Pubblicato da in data 22 Luglio 2019

Omicidio Marianna, la disperazione del testimone al risveglio da coma

Pubblicato il: 23/07/2019 18:44

di Roberta Lanzara

Le grida di disperazione al momento del risveglio dal coma farmacologico di Paolo Zorzi, il padovano di 45 anni testimone chiave dell’omicidio dell’amica e collega Marianna Sandonà avvenuto lo scorso 8 giugno in provincia di Vicenza, “rientrano nella norma. Il risveglio nel trauma è abbastanza consueto perchè il ricordo più ricorrente è sempre ciò che lo ha provocato”. A dirlo all’Adnkronos è Fulvio De Nigris, direttore del Centro studi per la ricerca sul coma ‘Gli amici di Luca’, membro dell’Osservatorio nazionale sulla condizione delle persone con disabilità e tra i fondatori della ‘Casa dei Risvegli Luca De Nigris’, unità ospedaliera ad alta specializzazione neuroriabilitativa (codice 75) della Azienda Usl di Bologna, in convenzione con l’Associazione Onlus ‘Gli Amici di Luca’.

“Il coma farmacologico è un coma da cui ci si può svegliare; ciò non avviene sempre ma, essendo un coma indotto, la persona si può riprendere ed è attendibile che possa testimoniare, ricordare, rivivere provando le stesse senzazioni avute al momento del trauma”, come il senso di impotenza e disperazione di Paolo Zorzi, riferiti dal ‘Corriere della Sera’, quando assistette senza riuscire a proteggere l’amica alle 19 coltellate dell’ex convivente, il camionista vicentino Luigi Segnini, contro Marianna.

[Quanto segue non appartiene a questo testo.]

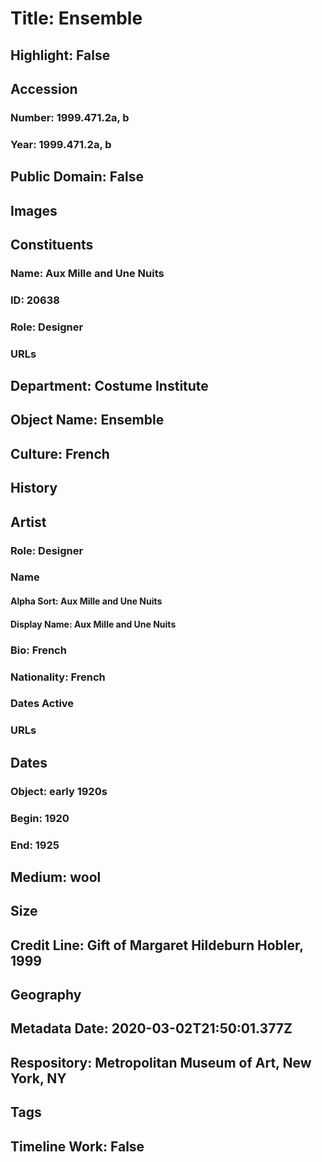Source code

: # Title: Ensemble
## Highlight: False
## Accession
### Number: 1999.471.2a, b
### Year: 1999.471.2a, b
## Public Domain: False
## Images
## Constituents
### Name: Aux Mille and Une Nuits
### ID: 20638
### Role: Designer
### URLs
## Department: Costume Institute
## Object Name: Ensemble
## Culture: French
## History
## Artist
### Role: Designer
### Name
#### Alpha Sort: Aux Mille and Une Nuits
#### Display Name: Aux Mille and Une Nuits
### Bio: French
### Nationality: French
### Dates Active
### URLs
## Dates
### Object: early 1920s
### Begin: 1920
### End: 1925
## Medium: wool
## Size
## Credit Line: Gift of Margaret Hildeburn Hobler, 1999
## Geography
## Metadata Date: 2020-03-02T21:50:01.377Z
## Respository: Metropolitan Museum of Art, New York, NY
## Tags
## Timeline Work: False
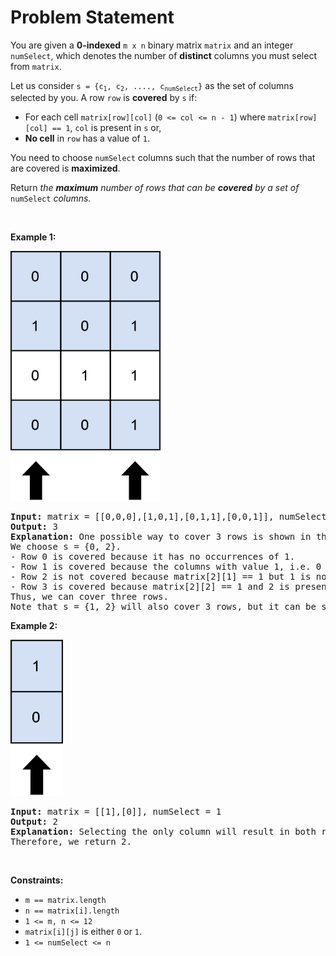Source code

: # Problem Statement

<p>You are given a <strong>0-indexed</strong> <code>m x n</code> binary matrix <code>matrix</code> and an integer <code>numSelect</code>, which denotes the number of <strong>distinct</strong> columns you must select from <code>matrix</code>.</p>

<p>Let us consider <code>s = {c<sub>1</sub>, c<sub>2</sub>, ...., c<sub>numSelect</sub>}</code> as the set of columns selected by you. A row <code>row</code> is <strong>covered</strong> by <code>s</code> if:</p>

<ul>
	<li>For each cell <code>matrix[row][col]</code> (<code>0 &lt;= col &lt;= n - 1</code>) where <code>matrix[row][col] == 1</code>, <code>col</code> is present in <code>s</code> or,</li>
	<li><strong>No cell</strong> in <code>row</code> has a value of <code>1</code>.</li>
</ul>

<p>You need to choose <code>numSelect</code> columns such that the number of rows that are covered is <strong>maximized</strong>.</p>

<p>Return <em>the <strong>maximum</strong> number of rows that can be <strong>covered</strong> by a set of </em><code>numSelect</code><em> columns.</em></p>

<p>&nbsp;</p>
<p><strong class="example">Example 1:</strong></p>
<img alt="" src="rowscovered.png" style="width: 240px; height: 400px;" />
<pre>
<strong>Input:</strong> matrix = [[0,0,0],[1,0,1],[0,1,1],[0,0,1]], numSelect = 2
<strong>Output:</strong> 3
<strong>Explanation:</strong> One possible way to cover 3 rows is shown in the diagram above.
We choose s = {0, 2}.
- Row 0 is covered because it has no occurrences of 1.
- Row 1 is covered because the columns with value 1, i.e. 0 and 2 are present in s.
- Row 2 is not covered because matrix[2][1] == 1 but 1 is not present in s.
- Row 3 is covered because matrix[2][2] == 1 and 2 is present in s.
Thus, we can cover three rows.
Note that s = {1, 2} will also cover 3 rows, but it can be shown that no more than three rows can be covered.
</pre>

<p><strong class="example">Example 2:</strong></p>
<img alt="" src="rowscovered2.png" style="height: 250px; width: 84px;" />
<pre>
<strong>Input:</strong> matrix = [[1],[0]], numSelect = 1
<strong>Output:</strong> 2
<strong>Explanation:</strong> Selecting the only column will result in both rows being covered since the entire matrix is selected.
Therefore, we return 2.
</pre>

<p>&nbsp;</p>
<p><strong>Constraints:</strong></p>

<ul>
	<li><code>m == matrix.length</code></li>
	<li><code>n == matrix[i].length</code></li>
	<li><code>1 &lt;= m, n &lt;= 12</code></li>
	<li><code>matrix[i][j]</code> is either <code>0</code> or <code>1</code>.</li>
	<li><code>1 &lt;= numSelect&nbsp;&lt;= n</code></li>
</ul>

Ma perchè si ricorda l’evento traumatico? “Non posso dirlo con certezza”, risponde De Nigris, che fondò l’associazione nel 1997 per provvedere, attraverso un appello alla solidarietà, alle cure necessarie per risvegliare il figlio, Luca, ragazzo di 15 anni in coma per 240 giorni e purtroppo scomparso nel 1998. “Accade di solito – prosegue – che chi esce dal coma ricordi subito ciò che ha vissuto quando è entrato in coma o in stato di non coscienza, talvolta rammentando anche ciò che riuscì a percepire all’esterno senza però poterlo comunicare”.

“Sono numerosi i casi in cui chi si risveglia ha potuto testimoniare”, spiega il promotore della Casa dei Risvegli, unità ospedaliera fortemente appoggiata in varie iniziative di raccolta fondi anche da Fabrizio Frizzi che la inaugurò insieme a Gianni Morandi e Alessandro Bergonzoni.“La testimonianza è possibile perchè contrariamente a quanto si legge sui giornali il risveglio non è quasi mai miracoloso”, ma quasi sempre progressivo, “molto complicato, privo di scorciatoie, lento e necessita di molti sostegni, assistenza familiare e multidisciplinare”, afferma.

“Ci sono parametri di valutazione come la Scala di Glasgow (una scala di valutazione neurologica utilizzata da personale medico ed infermieristico per tenere traccia dell’evoluzione clinica dello stato del paziente in coma – ndr), abbastanza attendibili”, spiega De Nigris. Se poi, dopo il risveglio la ricostruzione attraverso i ricordi è piena anche di dettagli, come nel caso di Zorzi addirittura la lista degli oggetti che l’amica voleva restituire all’ex convivente, allora, conclude l’esperto, “il riscontro oggettivo si costruisce anche attraverso altri tipi di testimonianza”.